▸ Data provided

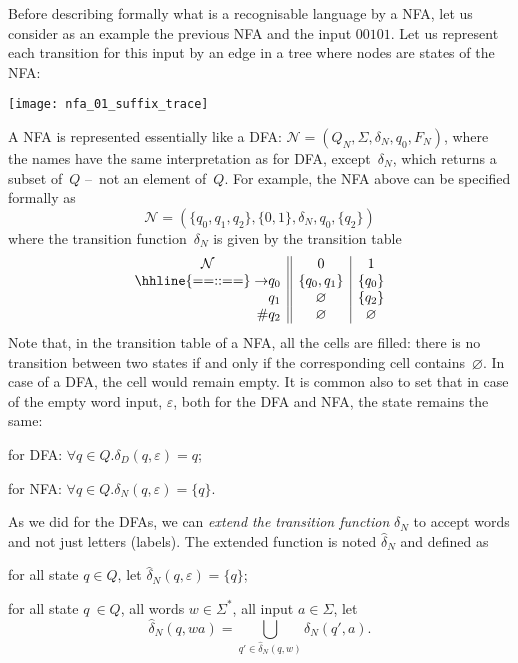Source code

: Before describing formally what is a recognisable language by a NFA,
let us consider as an example the previous NFA and the input
\(00101\). Let us represent each transition for this input by an edge
in a tree where nodes are states of the NFA:
\begin{center}
\texttt{[image: nfa\_01\_suffix\_trace]}
\end{center}
A NFA is represented essentially like a DFA: \(\mathcal{N} = (Q_N,
\Sigma, \delta_N, q_0, F_N)\), where the names have the same
interpretation as for DFA, except~\(\delta_N\), which returns a subset
of~\(Q\) --~not an element of~\(Q\). For example, the NFA above can be
specified formally as
\begin{equation*}
\mathcal{N} = (\{q_0, q_1, q_2\}, \{0, 1\}, \delta_N, q_0, \{q_2\})
\end{equation*}
where the transition function~\(\delta_N\) is given by the transition
table
\begin{equation*}
\begin{array}{r@{}l||c|c}
\multicolumn{2}{c||}{\mathcal{N}} & 0 & 1\\
\hhline{==::==}
\rightarrow & q_0 & \{q_0, q_1\} & \{q_0\}\\
            & q_1 & \varnothing  & \{q_2\}\\
\#          & q_2 & \varnothing  & \varnothing
\end{array}
\end{equation*}
Note that, in the transition table of a NFA, all the cells are filled:
there is no transition between two states if and only if the
corresponding cell contains~\(\varnothing\). In case of a DFA, the
cell would remain empty. It is common also to set that in case of the
empty word input, \(\varepsilon\), both for the DFA and NFA, the state
remains the same:
\begin{itemize*}

  \item for DFA: \(\forall q \in Q.\delta_D (q, \varepsilon) = q\);

  \item for NFA: \(\forall q \in Q.\delta_N (q, \varepsilon) = \{q\}\).

\end{itemize*}
As we did for the DFAs, we can \emph{extend the transition function}
\(\delta_N\) to accept words and not just letters (labels). The
extended function is noted \(\hat{\delta}_N\) and defined as
\begin{itemize*}

  \item for all state \(q \in Q\), let \(\hat{\delta}_N (q,
    \varepsilon) = \{q\}\);

  \item for all state \(q\ \in Q\), all words \(w \in \Sigma^{*}\),
    all input \(a \in \Sigma\), let
    \begin{equation*}
      \hat{\delta}_N (q, wa) =
        \bigcup_{q' \in \hat{\delta}_N (q, w)}{\delta_N  (q', a)}.
    \end{equation*}

\end{itemize*}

▸ Task instructions
Reproduce the data above word for word and omit the images.

▸ Written solution
Source code

: Before describing formally what is a recognisable language by a NFA,
let us consider as an example the previous NFA and the input
\(00101\). Let us represent each transition for this input by an edge
in a tree where nodes are states of the NFA:
\begin{center}
\texttt{[image: nfa\_01\_suffix\_trace]}
\end{center}
A NFA is represented essentially like a DFA: \(\mathcal{N} = (Q_N,
\Sigma, \delta_N, q_0, F_N)\), where the names have the same
interpretation as for DFA, except~\(\delta_N\), which returns a subset
of~\(Q\) --~not an element of~\(Q\). For example, the NFA above can be
specified formally as
\begin{equation*}
\mathcal{N} = (\{q_0, q_1, q_2\}, \{0, 1\}, \delta_N, q_0, \{q_2\})
\end{equation*}
where the transition function~\(\delta_N\) is given by the transition
table
\begin{equation*}
\begin{array}{r@{}l||c|c}
\multicolumn{2}{c||}{\mathcal{N}} & 0 & 1\\
\hhline{==::==}
\rightarrow & q_0 & \{q_0, q_1\} & \{q_0\}\\
            & q_1 & \varnothing  & \{q_2\}\\
\#          & q_2 & \varnothing  & \varnothing
\end{array}
\end{equation*}
Note that, in the transition table of a NFA, all the cells are filled:
there is no transition between two states if and only if the
corresponding cell contains~\(\varnothing\). In case of a DFA, the
cell would remain empty. It is common also to set that in case of the
empty word input, \(\varepsilon\), both for the DFA and NFA, the state
remains the same:
\begin{itemize*}

  \item for DFA: \(\forall q \in Q.\delta_D (q, \varepsilon) = q\);

  \item for NFA: \(\forall q \in Q.\delta_N (q, \varepsilon) = \{q\}\).

\end{itemize*}
As we did for the DFAs, we can \emph{extend the transition function}
\(\delta_N\) to accept words and not just letters (labels). The
extended function is noted \(\hat{\delta}_N\) and defined as
\begin{itemize*}

  \item for all state \(q \in Q\), let \(\hat{\delta}_N (q,
    \varepsilon) = \{q\}\);

  \item for all state \(q\ \in Q\), all words \(w \in \Sigma^{*}\),
    all input \(a \in \Sigma\), let
    \begin{equation*}
      \hat{\delta}_N (q, wa) =
        \bigcup_{q' \in \hat{\delta}_N (q, w)}{\delta_N  (q', a)}.
    \end{equation*}

\end{itemize*}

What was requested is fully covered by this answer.